Data Analysis 1
Imagine you have collected your data and you now know what type of data you have. You can now use descriptive statistics. Descriptive statistics allow you to describe the data you have collected in a simplified numerical way. For example, imagine you have collected 1,000 results from 1,000 different participants, if you present 1,000 individual results the data presented would be too complicated to see similarities, trends etc. Therefore, using a descriptive statistic you can show the 1,000 results as a few numbers, for example the average result of all 1,000 participants represented as one number. You can choose between MEAN WITH STANDARD DEVIATION, MODE OR MEDIAN.
Mean involves adding all the results together and then dividing by the number of results. For example, the mean of 3, 2 and 7 is 3+2+7= 12, then 12 divided by 3= 4.
Mean is a useful descriptive statistic because it includes all the values in the data you have collected. This is not true for median and mode.
For example, a research project that involves comparing 20 participants speed before taking a supplement and after taking a supplement. In this research the mean would describe all of the participant running times before as one number (eg. 5.3 seconds) and all of their after supplement running times as one number (eg. 5.1 seconds)
Mean can work with ratio, interval and ordinal data, as long as ordinal is numbers.
Standard deviation describes how spread out the result are. It is used in addition to mean and will tell you how far each collected result is away from the mean. For example, the mean for [3, 3, 4, 5, 7, 5] is 4.4 and the standard deviation is 1.5. This tells you that some participants scored (4.4 + 1.5) near 7 and some scored (4.4-1.5) near 3. This shows the spread of the results. If the standard deviation is as high as the mean then it describes that the spread is large and, possibly, that the mean is not an accurate description of the results.
For example, a research project that involves comparing 20 participants speed before taking a supplement and after taking a supplement. If the mean for before was 5.3 seconds and the standard deviation was 0.5 seconds then there would be a low spread of running times, most people ran a similar speed. If the mean was 5.3 seconds but the standard deviation was 4.2 seconds then there was a high spread of numbers, so some people were very, very quick and some were very, very slow, so the results may have some errors!
In this research the mean would describe all of the participant running times before as one number (eg. 5.3 seconds) and all of their after supplement running times as one number (eg. 5.1 seconds)
Mode involves identifying the most common result collected in your data collection. For example, the mode of [4, 3, 4, 3, 2, 2, 4] is 4 because it occurs the most times.
Mode is a useful descriptive statistic if your data collected is not presented as numbers, for example favourite sport.
For example, a survey that asks 100 participants what sports they play, the results would be a collection of sports’ names. You could then use the mode to see the most frequently occurring sport played.
Mode can work with all types of data.
Median requires you to arrange all of the data collected in number order and then selecting the middle number. For example, the median of 4, 2 and 7 is 4 because when the numbers are put in order the number 4 is in the middle.

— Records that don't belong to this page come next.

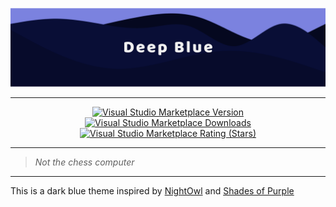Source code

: <p align="center">
  <a href="#">
    <img alt="deep blue" src="https://raw.githubusercontent.com/KaindlJulian/deep-blue-theme/master/resources/banner.png">
  </a>
</p>

---

<p align="center">
  <!-- marketplace version -->
  <a href="https://marketplace.visualstudio.com/items?itemName=juliankaindl.deep-blue-theme">
    <img alt="Visual Studio Marketplace Version" src="https://img.shields.io/visual-studio-marketplace/v/juliankaindl.deep-blue-theme?color=7B82DF&style=for-the-badge">
  </a>
  <!-- downloads -->
  <a href="https://marketplace.visualstudio.com/items?itemName=juliankaindl.deep-blue-theme">
    <img alt="Visual Studio Marketplace Downloads" src="https://img.shields.io/visual-studio-marketplace/d/juliankaindl.deep-blue-theme?color=7B82DF&style=for-the-badge">
  </a>
  <!-- stars -->
  <a href="https://marketplace.visualstudio.com/items?itemName=juliankaindl.deep-blue-theme">
    <img alt="Visual Studio Marketplace Rating (Stars)" src="https://img.shields.io/visual-studio-marketplace/stars/juliankaindl.deep-blue-theme?color=7B82DF&style=for-the-badge">
  </a>
</p>

---

> _Not the chess computer_

---

This is a dark blue theme inspired by [NightOwl](https://marketplace.visualstudio.com/items?itemName=sdras.night-owl) and [Shades of Purple](https://marketplace.visualstudio.com/items?itemName=ahmadawais.shades-of-purple)

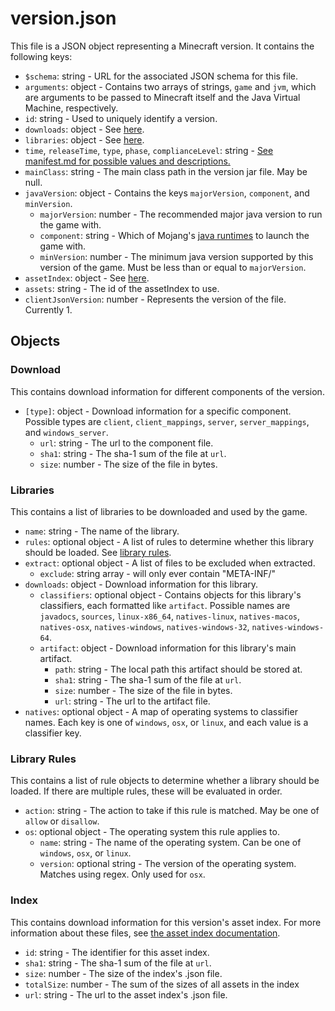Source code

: # version.json

This file is a JSON object representing a Minecraft version. It contains the following keys:
- `$schema`: string - URL for the associated JSON schema for this file.
- `arguments`: object - Contains two arrays of strings, `game` and `jvm`, which are arguments to be passed to Minecraft itself and the Java Virtual Machine, respectively.
- `id`: string - Used to uniquely identify a version.
- `downloads`: object - See [here](#download).
- `libraries`: object - See [here](#libraries).
- `time`, `releaseTime`, `type`, `phase`, `complianceLevel`: string - [See manifest.md for possible values and descriptions.](manifest.md)
- `mainClass`: string - The main class path in the version jar file. May be null.
- `javaVersion`: object - Contains the keys `majorVersion`, `component`, and `minVersion`.
    - `majorVersion`: number - The recommended major java version to run the game with.
    - `component`: string - Which of Mojang's [java runtimes](https://launchermeta.mojang.com/v1/products/java-runtime/2ec0cc96c44e5a76b9c8b7c39df7210883d12871/all.json) to launch the game with.
    - `minVersion`: number - The minimum java version supported by this version of the game. Must be less than or equal to `majorVersion`.
- `assetIndex`: object - See [here](#index).
- `assets`: string - The id of the assetIndex to use.
- `clientJsonVersion`: number - Represents the version of the file. Currently 1.

## Objects
### Download
This contains download information for different components of the version.
- `[type]`: object - Download information for a specific component. Possible types are `client`, `client_mappings`, `server`, `server_mappings`, and `windows_server`.
  - `url`: string - The url to the component file.
  - `sha1`: string - The sha-1 sum of the file at `url`.
  - `size`: number - The size of the file in bytes.

### Libraries
This contains a list of libraries to be downloaded and used by the game.
- `name`: string - The name of the library.
- `rules`: optional object - A list of rules to determine whether this library should be loaded. See [library rules](#library-rules).
- `extract`: optional object - A list of files to be excluded when extracted.
  - `exclude`: string array - will only ever contain "META-INF/"
- `downloads`: object - Download information for this library.
  - `classifiers`: optional object - Contains objects for this library's classifiers, each formatted like `artifact`. Possible names are `javadocs`, `sources`, `linux-x86_64`, `natives-linux`, `natives-macos`, `natives-osx`, `natives-windows`, `natives-windows-32`, `natives-windows-64`.
  - `artifact`: object - Download information for this library's main artifact.
    - `path`: string - The local path this artifact should be stored at.
    - `sha1`: string - The sha-1 sum of the file at `url`.
    - `size`: number - The size of the file in bytes.
    - `url`: string - The url to the artifact file.
- `natives`: optional object - A map of operating systems to classifier names. Each key is one of `windows`, `osx`, or `linux`, and each value is a classifier key.

### Library Rules
This contains a list of rule objects to determine whether a library should be loaded. If there are multiple rules, these will be evaluated in order.
- `action`: string - The action to take if this rule is matched. May be one of `allow` or `disallow`.
- `os`: optional object - The operating system this rule applies to.
  - `name`: string - The name of the operating system. Can be one of `windows`, `osx`, or `linux`.
  - `version`: optional string - The version of the operating system. Matches using regex. Only used for `osx`.

### Index
This contains download information for this version's asset index. For more information about these files, see [the asset index documentation](indexes.md).
- `id`: string - The identifier for this asset index.
- `sha1`: string - The sha-1 sum of the file at `url`.
- `size`: number - The size of the index's .json file.
- `totalSize`: number - The sum of the sizes of all assets in the index
- `url`: string - The url to the asset index's .json file.
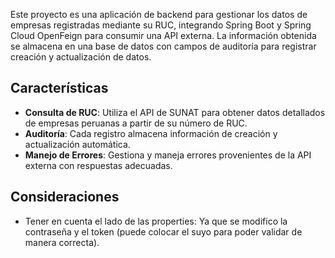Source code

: Este proyecto es una aplicación de backend para gestionar los datos de empresas registradas mediante su RUC, integrando Spring Boot y Spring Cloud OpenFeign para consumir una API externa. La información obtenida se almacena en una base de datos con campos de auditoría para registrar creación y actualización de datos.

## Características

- **Consulta de RUC**: Utiliza el API de SUNAT para obtener datos detallados de empresas peruanas a partir de su número de RUC.
- **Auditoría**: Cada registro almacena información de creación y actualización automática.
- **Manejo de Errores**: Gestiona y maneja errores provenientes de la API externa con respuestas adecuadas.


## Consideraciones
- Tener en cuenta el lado de las properties:
Ya que se modifico la contraseña y el token (puede colocar el suyo para poder validar de manera correcta).


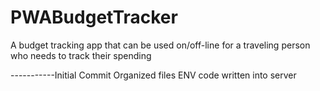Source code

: # PWABudgetTracker

A budget tracking app that can be used on/off-line for a traveling person who needs to track their spending

-----------Initial Commit
Organized files
ENV code written into server
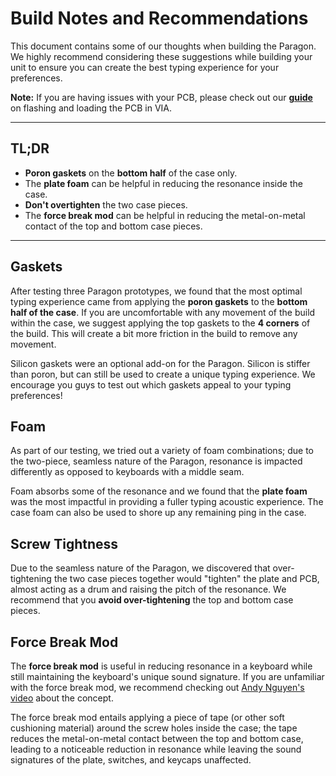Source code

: # Build Notes and Recommendations

This document contains some of our thoughts when building the Paragon. We highly recommend considering these suggestions while building your unit to ensure you can create the best typing experience for your preferences.

**Note:** If you are having issues with your PCB, please check out our **[guide](/pcb_files/README.md)** on flashing and loading the PCB in VIA.

---

## TL;DR

- **Poron gaskets** on the **bottom half** of the case only.
- The **plate foam** can be helpful in reducing the resonance inside the case.
- **Don't overtighten** the two case pieces.
- The **force break mod** can be helpful in reducing the metal-on-metal contact of the top and bottom case pieces.
---

## Gaskets

After testing three Paragon prototypes, we found that the most optimal typing experience came from applying the **poron gaskets** to the **bottom half of the case**. If you are uncomfortable with any movement of the build within the case, we suggest applying the top gaskets to the **4 corners** of the build. This will create a bit more friction in the build to remove any movement.

Silicon gaskets were an optional add-on for the Paragon. Silicon is stiffer than poron, but can still be used to create a unique typing experience. We encourage you guys to test out which gaskets appeal to your typing preferences!

## Foam

As part of our testing, we tried out a variety of foam combinations; due to the two-piece, seamless nature of the Paragon, resonance is impacted differently as opposed to keyboards with a middle seam. 

Foam absorbs some of the resonance and we found that the **plate foam** was the most impactful in providing a fuller typing acoustic experience. The case foam can also be used to shore up any remaining ping in the case.

## Screw Tightness

Due to the seamless nature of the Paragon, we discovered that over-tightening the two case pieces together would "tighten" the plate and PCB, almost acting as a drum and raising the pitch of the resonance. We recommend that you **avoid over-tightening** the top and bottom case pieces.

## Force Break Mod

The **force break mod** is useful in reducing resonance in a keyboard while still maintaining the keyboard's unique sound signature. If you are unfamiliar with the force break mod, we recommend checking out [Andy Nguyen's video](https://www.youtube.com/watch?v=7kmy01pFuyI) about the concept. 

The force break mod entails applying a piece of tape (or other soft cushioning material) around the screw holes inside the case; the tape reduces the metal-on-metal contact between the top and bottom case, leading to a noticeable reduction in resonance while leaving the sound signatures of the plate, switches, and keycaps unaffected.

Median is a useful descriptive statistic for describing the difference between the lower and higher results and describing the distribution (spread) of results.
For example, a research project wants to see the number of headed goals per football team over 4 different division. In this project median would describe the upper range of headed goals and the lower range of headed goals. For example, if the median number of headed goals was 15, then a score lower than 15 you can assume is a lower score and a score higher than 15 a higher score.
Median can work with ratio and interval data.